Alla fine dalla Dell mi hanno telefonato.

Loro hanno detto che non possono rimborsarmi solo l'OS come previsto dall'EULA Microsoft perche' le loro condizioni generali dicono altro.

Scrivo i punti delle condizioni generali interessate:

 *Quote:*   

> 
> 
> ...
> 
> Ambito di applicazione
> ...

 

Per "intero Prodotto" e' da intendersi il pacchetto indivisibile di HW e SW fornito.

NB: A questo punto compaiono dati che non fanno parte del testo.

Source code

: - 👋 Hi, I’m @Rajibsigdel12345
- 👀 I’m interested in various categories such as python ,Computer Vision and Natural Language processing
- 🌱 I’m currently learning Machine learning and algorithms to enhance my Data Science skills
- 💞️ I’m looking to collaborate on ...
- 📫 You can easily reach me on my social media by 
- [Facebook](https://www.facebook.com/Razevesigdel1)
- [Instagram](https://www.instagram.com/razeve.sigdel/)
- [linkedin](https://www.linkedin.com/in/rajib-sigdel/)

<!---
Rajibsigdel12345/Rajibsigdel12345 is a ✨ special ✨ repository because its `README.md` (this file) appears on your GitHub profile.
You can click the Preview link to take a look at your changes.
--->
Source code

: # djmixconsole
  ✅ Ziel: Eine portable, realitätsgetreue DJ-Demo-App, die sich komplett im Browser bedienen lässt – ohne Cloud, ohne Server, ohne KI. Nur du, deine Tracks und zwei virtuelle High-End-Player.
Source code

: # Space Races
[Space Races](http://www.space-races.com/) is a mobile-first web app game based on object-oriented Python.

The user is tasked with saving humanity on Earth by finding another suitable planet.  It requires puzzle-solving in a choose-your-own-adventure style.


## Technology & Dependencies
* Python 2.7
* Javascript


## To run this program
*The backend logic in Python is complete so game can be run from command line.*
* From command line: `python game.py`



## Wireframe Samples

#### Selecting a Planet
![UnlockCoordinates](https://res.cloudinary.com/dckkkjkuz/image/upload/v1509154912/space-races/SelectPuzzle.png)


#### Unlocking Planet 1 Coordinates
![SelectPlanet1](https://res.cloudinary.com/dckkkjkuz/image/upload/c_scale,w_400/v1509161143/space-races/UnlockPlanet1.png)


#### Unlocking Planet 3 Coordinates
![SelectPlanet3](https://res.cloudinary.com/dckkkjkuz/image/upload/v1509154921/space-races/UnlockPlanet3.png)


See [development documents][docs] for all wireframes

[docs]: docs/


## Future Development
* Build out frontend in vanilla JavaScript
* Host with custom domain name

Quindi secondo loro, o restituisco e chiedo il rimborso anche per il notebook o mi tengo il SW e ci faccio quello che mi pare.

Soluzioni?

nel frattempo provo ad informarmi, ma mi sa che non ci sono molte speranze

Dalamar

----------

## Peach

 *dalamar wrote:*   

> Alla fine dalla Dell mi hanno telefonato.
> 
> [snip]
> 
> Soluzioni?
> ...

 

se potessi permettermelo restituirei tutto e mi prenderei un Santech  :Twisted Evil: 

----------

## xdarma

 *dalamar wrote:*   

> 
> 
> Soluzioni?
> 
> nel frattempo provo ad informarmi, ma mi sa che non ci sono molte speranze
> ...

 

Ecco, bravo.

Comincia con google: http://www.google.it/search?q=modulo+rimborso+licenza&ie=UTF-8&oe=UTF-8

Impara a memoria questo thread sul forum di gentoo: Quale portatile per Gentoo Linux?

Poi, IMO:

- restituisci il portatile infetto  :-D

- pretendi la restituzione dei soldi in contanti (niente buoni sconto, regali o baratti).

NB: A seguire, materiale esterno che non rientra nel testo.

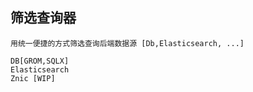 ## 筛选查询器

    用统一便捷的方式筛选查询后端数据源 [Db,Elasticsearch, ...]

    DB[GROM,SQLX]
	Elasticsearch 
    Znic [WIP]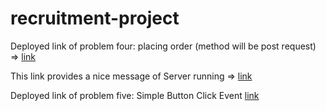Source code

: # recruitment-project

Deployed link of problem four: placing order (method will be post request) => [link](https://problem-four.herokuapp.com/api/v1/order)

This link provides a nice message of Server running => [link](https://problem-four.herokuapp.com/api/v1/recruitment)


Deployed link of problem five: Simple Button Click Event [link](https://soft-meerkat-739145.netlify.app/)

- acquista un portatile SENZA win attraverso i siti di quei 3 o 4 produttori che non si fanno problemi.

- have fun ;-)

----------

## digu

Rinunciare ad un Dell solo per non avere una licenza di win?

Io non lo farei...

Io ho vari prodotti della Dell... e, non so se sono fortunato, ma l'assistenza per hw/sw mi ha sempre aiutato...

Piccolo esempio:

- problema con la scheda video: mi hanno fornito l'ultimissimo driver e il problema si e' risolto.

- mi si era rotta la molla del lettore di SD del palmare e dopo 3 gg avevo il palmare NUOVO senza spese (ovviamente avevo fatto l'estensione di garanzia contro i danni accidentali).

So di altre case che ti fanno penare per il supporto tecnico.

Poi se ti serve hw con prestazioni particolarmente elevate, non conosco altre marche che possano superare la Dell...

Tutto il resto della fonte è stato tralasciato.